* _Supplied material_
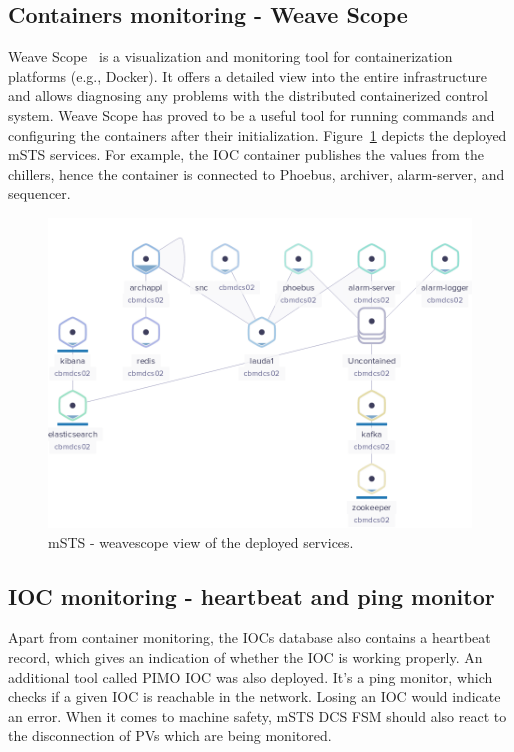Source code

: \subsection{Containers monitoring - Weave Scope}

Weave Scope~\cite{weavescope} is a visualization and monitoring tool for containerization platforms (e.g., Docker). It offers a detailed view into the entire infrastructure and allows diagnosing any problems with the distributed containerized control system. Weave Scope has proved to be a useful tool for running commands and configuring the containers after their initialization. Figure~\ref{fig_weave} depicts the deployed \gls{mSTS} services. For example, the \gls{IOC} container publishes the values from the chillers, hence the container is connected to Phoebus, archiver, alarm-server, and sequencer.
\begin{figure}[!h]
\centering
\includegraphics[width=0.85\columnwidth]{Chapter6/DCS/images/weave.png}
\caption{mSTS - weavescope view of the deployed services.}
\label{fig_weave}
\end{figure}
\subsection{IOC monitoring - heartbeat and ping monitor}
Apart from container monitoring, the \glspl{IOC} database also contains a heartbeat record, which gives an indication of whether the \gls{IOC} is working properly. An additional tool called PIMO \gls{IOC} was also deployed. It's a ping monitor, which checks if a given \gls{IOC} is reachable in the network. Losing an \gls{IOC} would indicate an error. When it comes to machine safety, \gls{mSTS} \gls{DCS} \gls{FSM} should also react to the disconnection of \glspl{PV} which are being monitored.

* _Your task_
Scan the entries above for the string "ping" and copy each line that contains it.

* _Answer for this exercise_
\subsection{IOC monitoring - heartbeat and ping monitor}
Apart from container monitoring, the \glspl{IOC} database also contains a heartbeat record, which gives an indication of whether the \gls{IOC} is working properly. An additional tool called PIMO \gls{IOC} was also deployed. It's a ping monitor, which checks if a given \gls{IOC} is reachable in the network. Losing an \gls{IOC} would indicate an error. When it comes to machine safety, \gls{mSTS} \gls{DCS} \gls{FSM} should also react to the disconnection of \glspl{PV} which are being monitored.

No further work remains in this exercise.